[Spambayes] to From_ or not to From_?
Sun, 29 Sep 2002 01:14:40 -0400
[Guido, on Unix "From " lines, and that Tim doesn't have any]
> Weird. I used splitndirs.py to create my normalized test data setup
> and it wrote Unix From lines. In fact, looking at the code, it uses
> str(msg), which forces unixfrom=1, which always writes a Unix From
> But it's possible that you created your data setup using a different
> version of splitndirs.py.
No, it's not this deep a mystery: I wrote a little script whose only
purpose was to remove these lines, and to normalize line endings. At the
start of this, I had no idea how the email pkg worked, and didn't know
whether having one corpus with these lines and one without was going to
screw up my results. So I forced uniformity. At the time, I figured I was
the only person who would "suffer" from mixed-source corpora too, so didn't
bother polishing that script and checking it in.

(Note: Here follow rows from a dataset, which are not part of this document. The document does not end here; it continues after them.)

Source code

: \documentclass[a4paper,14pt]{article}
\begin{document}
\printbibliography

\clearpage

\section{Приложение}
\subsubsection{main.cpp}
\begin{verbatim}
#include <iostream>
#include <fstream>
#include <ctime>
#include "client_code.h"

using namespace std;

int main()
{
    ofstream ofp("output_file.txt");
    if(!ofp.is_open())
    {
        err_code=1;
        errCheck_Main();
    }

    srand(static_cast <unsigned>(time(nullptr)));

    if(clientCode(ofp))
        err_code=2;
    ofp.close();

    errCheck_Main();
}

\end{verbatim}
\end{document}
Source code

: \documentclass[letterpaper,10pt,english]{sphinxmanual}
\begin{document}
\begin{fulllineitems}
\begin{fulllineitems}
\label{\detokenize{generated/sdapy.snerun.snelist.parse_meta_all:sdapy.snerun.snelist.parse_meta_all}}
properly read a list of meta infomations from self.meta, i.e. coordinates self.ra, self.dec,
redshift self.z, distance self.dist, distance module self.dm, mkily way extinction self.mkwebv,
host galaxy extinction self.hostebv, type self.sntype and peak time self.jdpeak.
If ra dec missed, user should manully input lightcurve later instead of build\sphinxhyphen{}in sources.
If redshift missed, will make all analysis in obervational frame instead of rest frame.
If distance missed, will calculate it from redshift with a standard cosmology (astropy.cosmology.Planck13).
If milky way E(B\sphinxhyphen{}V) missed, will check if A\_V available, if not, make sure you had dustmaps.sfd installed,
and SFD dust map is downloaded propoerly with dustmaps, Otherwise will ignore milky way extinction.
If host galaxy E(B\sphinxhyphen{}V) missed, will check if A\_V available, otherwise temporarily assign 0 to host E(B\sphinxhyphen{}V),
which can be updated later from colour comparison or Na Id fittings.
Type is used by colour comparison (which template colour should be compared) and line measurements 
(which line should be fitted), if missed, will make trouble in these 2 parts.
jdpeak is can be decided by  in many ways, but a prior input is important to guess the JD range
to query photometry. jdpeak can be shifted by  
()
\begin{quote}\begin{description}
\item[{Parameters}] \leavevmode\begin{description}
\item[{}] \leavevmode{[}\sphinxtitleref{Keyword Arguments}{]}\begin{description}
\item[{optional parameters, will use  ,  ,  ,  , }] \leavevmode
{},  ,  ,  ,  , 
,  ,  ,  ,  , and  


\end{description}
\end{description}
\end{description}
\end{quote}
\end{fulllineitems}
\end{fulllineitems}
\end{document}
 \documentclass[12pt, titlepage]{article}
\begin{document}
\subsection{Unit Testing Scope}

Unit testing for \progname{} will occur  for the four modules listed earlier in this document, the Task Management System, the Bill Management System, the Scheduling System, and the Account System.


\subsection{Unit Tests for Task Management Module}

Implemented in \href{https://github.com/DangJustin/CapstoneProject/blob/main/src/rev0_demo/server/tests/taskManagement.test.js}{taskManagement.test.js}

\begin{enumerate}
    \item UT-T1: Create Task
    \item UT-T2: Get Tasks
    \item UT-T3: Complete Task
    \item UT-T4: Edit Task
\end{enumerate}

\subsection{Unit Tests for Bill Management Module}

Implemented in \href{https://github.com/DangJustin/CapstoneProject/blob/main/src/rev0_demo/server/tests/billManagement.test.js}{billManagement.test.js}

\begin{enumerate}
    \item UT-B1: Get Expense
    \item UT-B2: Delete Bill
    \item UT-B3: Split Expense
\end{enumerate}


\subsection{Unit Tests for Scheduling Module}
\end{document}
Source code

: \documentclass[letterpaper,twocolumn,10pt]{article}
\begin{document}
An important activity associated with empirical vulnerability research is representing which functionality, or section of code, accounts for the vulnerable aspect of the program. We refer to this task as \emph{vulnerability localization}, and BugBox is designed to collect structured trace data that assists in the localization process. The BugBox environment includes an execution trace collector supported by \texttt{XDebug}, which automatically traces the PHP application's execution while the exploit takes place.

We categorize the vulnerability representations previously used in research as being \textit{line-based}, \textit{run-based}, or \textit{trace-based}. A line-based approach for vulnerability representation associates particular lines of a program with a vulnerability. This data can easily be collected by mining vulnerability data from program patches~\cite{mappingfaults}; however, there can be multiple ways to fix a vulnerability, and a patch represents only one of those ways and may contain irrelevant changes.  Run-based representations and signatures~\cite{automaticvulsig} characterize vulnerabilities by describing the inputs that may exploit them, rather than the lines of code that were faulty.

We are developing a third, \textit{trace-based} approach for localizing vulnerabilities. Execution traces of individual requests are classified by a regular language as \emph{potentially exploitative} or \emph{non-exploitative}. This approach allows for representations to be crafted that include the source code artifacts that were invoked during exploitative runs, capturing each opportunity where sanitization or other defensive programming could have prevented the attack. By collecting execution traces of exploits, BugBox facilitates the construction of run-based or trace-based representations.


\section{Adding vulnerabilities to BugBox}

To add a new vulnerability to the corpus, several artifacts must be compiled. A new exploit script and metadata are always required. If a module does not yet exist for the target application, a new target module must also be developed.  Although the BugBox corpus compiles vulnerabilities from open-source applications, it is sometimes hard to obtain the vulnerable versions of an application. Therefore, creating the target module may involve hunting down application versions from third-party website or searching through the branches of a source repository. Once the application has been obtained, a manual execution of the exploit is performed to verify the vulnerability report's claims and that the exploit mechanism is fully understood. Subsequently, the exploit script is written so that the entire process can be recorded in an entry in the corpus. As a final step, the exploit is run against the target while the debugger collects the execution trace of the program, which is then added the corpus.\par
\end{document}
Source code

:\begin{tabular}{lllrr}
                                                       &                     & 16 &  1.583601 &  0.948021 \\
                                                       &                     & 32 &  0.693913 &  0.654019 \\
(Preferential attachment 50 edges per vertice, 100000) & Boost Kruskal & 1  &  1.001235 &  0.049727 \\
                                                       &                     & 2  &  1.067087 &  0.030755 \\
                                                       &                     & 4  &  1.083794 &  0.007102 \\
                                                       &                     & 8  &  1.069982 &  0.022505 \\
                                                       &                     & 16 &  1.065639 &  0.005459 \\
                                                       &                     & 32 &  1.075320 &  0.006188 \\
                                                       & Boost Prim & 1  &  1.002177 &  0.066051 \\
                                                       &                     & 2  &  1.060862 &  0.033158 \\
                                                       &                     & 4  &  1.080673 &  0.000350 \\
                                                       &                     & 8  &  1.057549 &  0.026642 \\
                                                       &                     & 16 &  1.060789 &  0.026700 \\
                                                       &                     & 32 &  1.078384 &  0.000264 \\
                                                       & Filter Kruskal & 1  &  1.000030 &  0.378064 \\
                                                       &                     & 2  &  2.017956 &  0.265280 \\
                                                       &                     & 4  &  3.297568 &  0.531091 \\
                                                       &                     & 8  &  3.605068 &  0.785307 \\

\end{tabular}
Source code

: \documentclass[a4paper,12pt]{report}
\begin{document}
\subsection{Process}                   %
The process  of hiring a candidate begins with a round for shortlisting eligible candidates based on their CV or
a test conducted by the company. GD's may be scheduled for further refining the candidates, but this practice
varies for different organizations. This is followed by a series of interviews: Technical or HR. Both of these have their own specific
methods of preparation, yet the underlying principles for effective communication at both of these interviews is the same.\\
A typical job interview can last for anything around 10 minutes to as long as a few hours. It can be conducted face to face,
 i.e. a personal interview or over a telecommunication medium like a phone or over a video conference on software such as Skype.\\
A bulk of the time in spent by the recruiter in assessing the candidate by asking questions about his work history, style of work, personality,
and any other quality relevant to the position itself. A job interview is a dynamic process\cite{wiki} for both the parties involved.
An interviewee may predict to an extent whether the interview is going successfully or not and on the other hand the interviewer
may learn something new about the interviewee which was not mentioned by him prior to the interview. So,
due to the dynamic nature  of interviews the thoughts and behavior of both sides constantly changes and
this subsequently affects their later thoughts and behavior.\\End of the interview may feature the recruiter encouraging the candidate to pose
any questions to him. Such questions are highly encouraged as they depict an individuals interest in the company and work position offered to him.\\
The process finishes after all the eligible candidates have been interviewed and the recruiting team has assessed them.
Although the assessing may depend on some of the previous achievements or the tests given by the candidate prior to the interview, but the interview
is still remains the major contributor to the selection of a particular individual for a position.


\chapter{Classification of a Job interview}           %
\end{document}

> Anyway, the email package always recognizes a Unix From line (it's
> hard to mistake for an rfc822 header line) and stores it in a special
> attribute of the Message object. Unless you wrote code in your
> tokenizer to look at that, I'm pretty sure you're ignoring it. :-)
Yup! I realize that now.
> So Skip can stop worrying: presence or absence of Unix From lines
> doesn't matter.